Sometimes they didn't and it was always a dreaded thing to hear that the "bulls are out!!" One night we woke up to hear a beller and cattle running past the bedroom window. Mary said right away, "The bulls are out!!" She says that without even opening my eyes I said, "Sometimes cows make noises like that". She also says that if I ever die unexpectedly don't even bother to do an autopsy because she already knows what caused my sudden demise. Its sand in the lungs, from "putting my head in the sand" all these years instead of choosing to face reality.
I'll close with a story that illustrates better than anything her character and personality. I've told her that I will tell this story at her funeral but considering the amount of sand in my lungs already, I better not wait in case I don't get the chance.
Now one thing Mary isn't is gullible. (Just look back at that picture of her going to the barn. Isn't there just something in those eyes that says, "Yeah, right, just go ahead and try to pull something on me.") Our daughter's first husband was quite a smooth and slick character and he said something to the effect that he could pull the wool over my eyes and get me to believe something but "Mrs.

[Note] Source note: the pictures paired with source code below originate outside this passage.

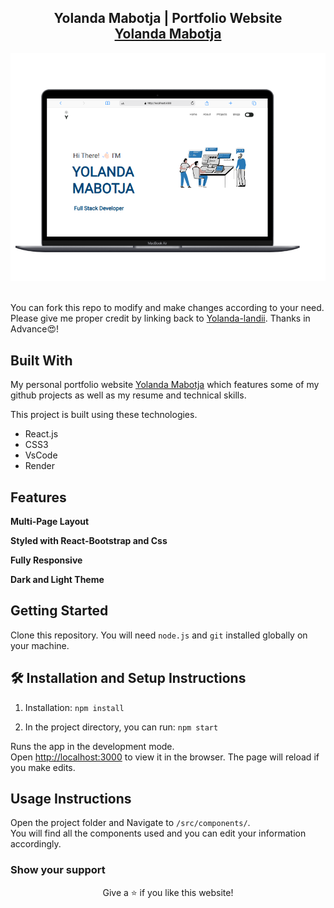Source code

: <h2 align="center">
  Yolanda Mabotja | Portfolio Website<br/>
  <a href="https://portfolio-website-flax-xi-36.vercel.app/" target="_blank">Yolanda Mabotja</a>
</h2>
<div align="center">
  <img alt="Demo" src="/Images/portfolio.png" />
</div>

<br/>


You can fork this repo to modify and make changes according to your need. Please give me proper credit by linking back to [Yolanda-landii](https://portfolio-website-flax-xi-36.vercel.app/). Thanks in Advance😍!

## Built With

My personal portfolio website <a href="https://portfolio-website-flax-xi-36.vercel.app/" target="_blank">Yolanda Mabotja</a> which features some of my github projects as well as my resume and technical skills.<br/>

This project is built using these technologies.

- React.js
- CSS3
- VsCode
- Render

## Features

**Multi-Page Layout**

**Styled with React-Bootstrap and Css**

**Fully Responsive**

**Dark and Light Theme**

## Getting Started

Clone this repository. You will need `node.js` and `git` installed globally on your machine.

## 🛠 Installation and Setup Instructions

1. Installation: `npm install`

2. In the project directory, you can run: `npm start`

Runs the app in the development mode.\
Open [http://localhost:3000](http://localhost:3000) to view it in the browser.
The page will reload if you make edits.

## Usage Instructions

Open the project folder and Navigate to `/src/components/`. <br/>
You will find all the components used and you can edit your information accordingly.

### Show your support



<p align="center">
Give a ⭐ if you like this website!
</p>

Yoder", now she was a different story.
Anyway, back to my story......... Sometimes in the summer we have "Southwestern" salesmen that come door to door selling Bible study type books. These guys are usually clean-cut college kids trying to make some money during the summer months.
Mary has always insisted that the first thing they always do is ask you for a drink of water. Then if you let them in and give them a drink, there's something about that that breaks a barrier down or something. It makes them seem like part of the family and you're more apt to buy their books.

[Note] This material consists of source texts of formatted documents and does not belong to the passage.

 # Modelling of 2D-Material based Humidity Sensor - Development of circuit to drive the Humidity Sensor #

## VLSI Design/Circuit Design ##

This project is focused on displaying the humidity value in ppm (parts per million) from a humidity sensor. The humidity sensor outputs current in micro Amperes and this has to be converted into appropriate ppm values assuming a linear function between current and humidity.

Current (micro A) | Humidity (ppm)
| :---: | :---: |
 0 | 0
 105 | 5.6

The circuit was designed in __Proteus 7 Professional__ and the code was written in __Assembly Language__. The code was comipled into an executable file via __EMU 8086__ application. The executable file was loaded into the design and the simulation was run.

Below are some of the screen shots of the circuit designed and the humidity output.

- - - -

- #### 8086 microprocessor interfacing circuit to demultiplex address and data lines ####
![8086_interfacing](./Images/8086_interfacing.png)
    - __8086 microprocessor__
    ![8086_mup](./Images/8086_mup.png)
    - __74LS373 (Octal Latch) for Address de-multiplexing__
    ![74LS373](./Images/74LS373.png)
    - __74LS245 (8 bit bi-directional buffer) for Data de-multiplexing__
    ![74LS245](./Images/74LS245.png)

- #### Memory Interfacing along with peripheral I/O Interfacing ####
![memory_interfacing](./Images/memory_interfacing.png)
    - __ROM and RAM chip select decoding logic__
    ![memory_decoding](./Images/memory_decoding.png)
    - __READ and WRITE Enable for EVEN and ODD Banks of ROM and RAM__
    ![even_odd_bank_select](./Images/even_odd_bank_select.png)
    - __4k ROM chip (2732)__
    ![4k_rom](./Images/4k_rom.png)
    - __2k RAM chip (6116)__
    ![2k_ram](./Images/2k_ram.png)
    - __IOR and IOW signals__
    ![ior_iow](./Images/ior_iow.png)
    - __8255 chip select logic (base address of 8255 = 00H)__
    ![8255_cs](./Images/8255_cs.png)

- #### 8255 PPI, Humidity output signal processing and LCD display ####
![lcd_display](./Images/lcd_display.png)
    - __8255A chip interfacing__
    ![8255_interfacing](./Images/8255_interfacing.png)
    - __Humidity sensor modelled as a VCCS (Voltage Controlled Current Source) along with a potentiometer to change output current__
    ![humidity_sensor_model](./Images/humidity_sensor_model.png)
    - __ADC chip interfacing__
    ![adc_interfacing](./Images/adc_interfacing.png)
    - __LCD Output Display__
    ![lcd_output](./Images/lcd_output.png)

So one day a few years ago, (I wasn't at home) a young man knocks on our door. A "Southwestern" young man. Could he come in, he asks, and show her what he has to offer? She says, yes he can as long as he doesn't ask for a drink of water. And she went on to tell him her theory.

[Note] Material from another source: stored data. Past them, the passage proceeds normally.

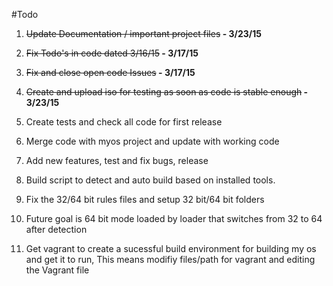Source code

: #Todo

1.  <del>Update Documentation / important project files</del><b> - 3/23/15</b>
2.  <del>Fix Todo's in code dated 3/16/15</del><b> - 3/17/15</b>
3.  <del>Fix and close open code Issues</del><b> - 3/17/15</b>
4.  <del>Create and upload iso for testing as soon as code is stable enough</del><b> - 3/23/15</b> 
5.  Create tests and check all code for first release
6.  Merge code with myos project and update with working code
7.  Add new features, test and fix bugs, release
8.  Build script to detect and auto build based on installed tools.
9.  Fix the 32/64 bit rules files and setup 32 bit/64 bit folders
10. Future goal is 64 bit mode loaded by loader that switches from 32 to 64 after detection

11. Get vagrant to create a sucessful build environment for building my os and get it to run, 
This means modifiy files/path for vagrant and editing the Vagrant file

That won't be a problem he says, since he just had several glasses of water up the road at Esther Bowmans. So he went on showing her the books he had for sale. Somewhere along in the presentation he hesitantly asks, "Ma'am, would you happen to have a bathroom I could use?" Mary says she supposes that is a legitimate request seeing as how he had all those glasses of water at Esthers.
He goes on with his sales pitch and Mary actually does buy a book or two. Then when he is doing the paperwork she refuses to put all her information on his list because you can look down over it and see who all in the community has bought books along with their personal info.
So he's finally done and ready to leave. (He probably can't wait to get out the door!) She says, "Sir, you've been asking me all kinds of questions, now could I ask you one?" Well, yes go ahead, he says. She goes on, "Do you happen to like Dr. Pepper?" Well, yes, in fact he does. So she goes and gets him a nice cold one out of the fridge and sends him on his way. Probably the most interesting call he made all day.
I gave Mary a card once some years ago on our anniversary. It said, "Being married to you has been a lot of things but boring hasn't been one of them."
Now don't get me wrong, Mary isn't the only one to have had to endure a few things in this marriage. I've endured a thing or two every now and again. But would I do it all over again?? You betcha I would.
P.S. As I said, Mary doesn't look over these posts before they are published. In fact some of you will probably read this before she does. I'll just ask this favor of you; if you don't hear anything out of me for several weeks, would you come looking for me? I may be stuck in the doghouse somewhere.